Sitzungsfreie Zeit Rülke fordert kürzere Sommerpause im BW-Landtag

Neun Wochen lang hat der baden-württembergische Landtag in diesem Sommer Pause gemacht - zu lang, meint der FDP-Fraktionsvorsitzende Rülke. Schließlich gebe es drängende Fragen zu beantworten.

"Angesichts vieler noch zu beratenden Initiativen stelle ich die Frage, ob fast neun Wochen Sommerpause wirklich sein müssen", sagte Hans-Ulrich Rülke am Montag. Schon jetzt läuteten Grüne und CDU den Wahlkampf für die Landtagswahl im Frühjahr 2021 ein. Wenn die inhaltliche Arbeit nicht ganz in den Hintergrund treten solle, müsse das Parlament eine zentrale Rolle wahrnehmen.

"Es gibt viele Zukunftsfragen, bei denen sich Baden-Württemberg keine Pause gönnen darf", mahnte Rülke. Er nannte die sich abschwächende Konjunktur und die Probleme bei der Bildungsqualität in den Schulen als Beispiele.

"Sitzungsfreie Zeit ist kein Dauerurlaub"

Das Landtagspräsidium müsste dem Vorschlag mehrheitlich zustimmen, dann wäre eine Kürzung möglich. Der Grüne Hans-Ulrich Sckerl, Mitglied im Präsidium, verwiest darauf, dass die sitzungsfreie Zeit kein Dauerurlaub sei, sondern gespickt mit Terminen in den Wahlkreisen. Man habe aber kein Problem damit, die Parlamentspause an die Schulferien anzupassen.

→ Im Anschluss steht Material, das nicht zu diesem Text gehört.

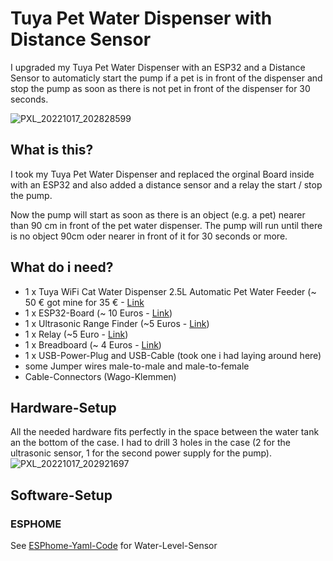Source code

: # Tuya Pet Water Dispenser with Distance Sensor
I upgraded my Tuya Pet Water Dispenser with an ESP32 and a Distance Sensor to automaticly start the pump if a pet is in front of the dispenser and stop the pump as soon as there is not pet in front of the dispenser for 30 seconds.

![PXL_20221017_202828599](https://user-images.githubusercontent.com/29648553/196281586-7b63e71f-6aa1-4c22-a911-5c76376d48aa.jpg)



## What is this?
I took my Tuya Pet Water Dispenser and replaced the orginal Board inside with an ESP32 and also added a distance sensor and a relay the start / stop the pump.

Now the pump will start as soon as there is an object (e.g. a pet) nearer than 90 cm in front of the pet water dispenser. The pump will run until there is no object 90cm oder nearer in front of it for 30 seconds or more.

## What do i need?
- 1 x Tuya WiFi Cat Water Dispenser 2.5L Automatic Pet Water Feeder (~ 50 € got mine for 35 € - [Link](https://www.aliexpress.com/item/1005003726277303.html?spm=a2g0o.productlist.0.0.f7c72272WTu7qI&algo_pvid=36cb1fd8-b29e-4511-9068-1e09021b52d6&algo_exp_id=36cb1fd8-b29e-4511-9068-1e09021b52d6-14&pdp_ext_f=%7B%22sku_id%22%3A%2212000029712709668%22%7D&pdp_npi=2%40dis%21EUR%2189.16%2149.04%21%21%21%21%21%402100bb5116660393799365670e562b%2112000029712709668%21sea&curPageLogUid=xDwKf8HcFkYT)
- 1 x ESP32-Board (~ 10 Euros - [Link](https://www.amazon.de/dp/B071P98VTG/ref=twister_B07Z6CSD9K?_encoding=UTF8&psc=1))
- 1 x Ultrasonic Range Finder (~5 Euros - [Link](https://www.amazon.de/gp/product/B07TKVPPHF/ref=ppx_yo_dt_b_search_asin_title?ie=UTF8&th=1))
- 1 x Relay (~5 Euro - [Link](https://www.amazon.de/gp/product/B07TYG14N6/ref=ppx_yo_dt_b_asin_title_o01_s00?ie=UTF8&th=1))
- 1 x Breadboard (~ 4 Euros - [Link](https://www.amazon.de/gp/product/B07KKJSFM1/ref=ppx_yo_dt_b_search_asin_title?ie=UTF8&th=1))
- 1 x USB-Power-Plug and USB-Cable (took one i had laying around here)
- some Jumper wires male-to-male and male-to-female
- Cable-Connectors (Wago-Klemmen)


## Hardware-Setup
All the needed hardware fits perfectly in the space between the water tank an the bottom of the case. I had to drill 3 holes in the case (2 for the ultrasonic sensor, 1 for the second power supply for the pump).
![PXL_20221017_202921697](https://user-images.githubusercontent.com/29648553/196281986-8dee2d7d-365a-4120-aad1-b20a5cae323d.jpg)


## Software-Setup


### ESPHOME
See [ESPhome-Yaml-Code](https://github.com/guevara777/smart_raised_garden_bed_irrigation/blob/main/esphome_code.yaml) for Water-Level-Sensor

Der Parlamentarische Geschäftsführer der Landtags-SPD, Reinhold Gall, sagte, seine Fraktion arbeite gerne und sei bereit, über den Sitzungsplan im kommenden Jahr zu sprechen. Seitens der CDU heißt es, Rülke solle seinen Vorschlag ruhig ins Präsidium einbringen, dort sei der richtige Ort, um darüber zu reden.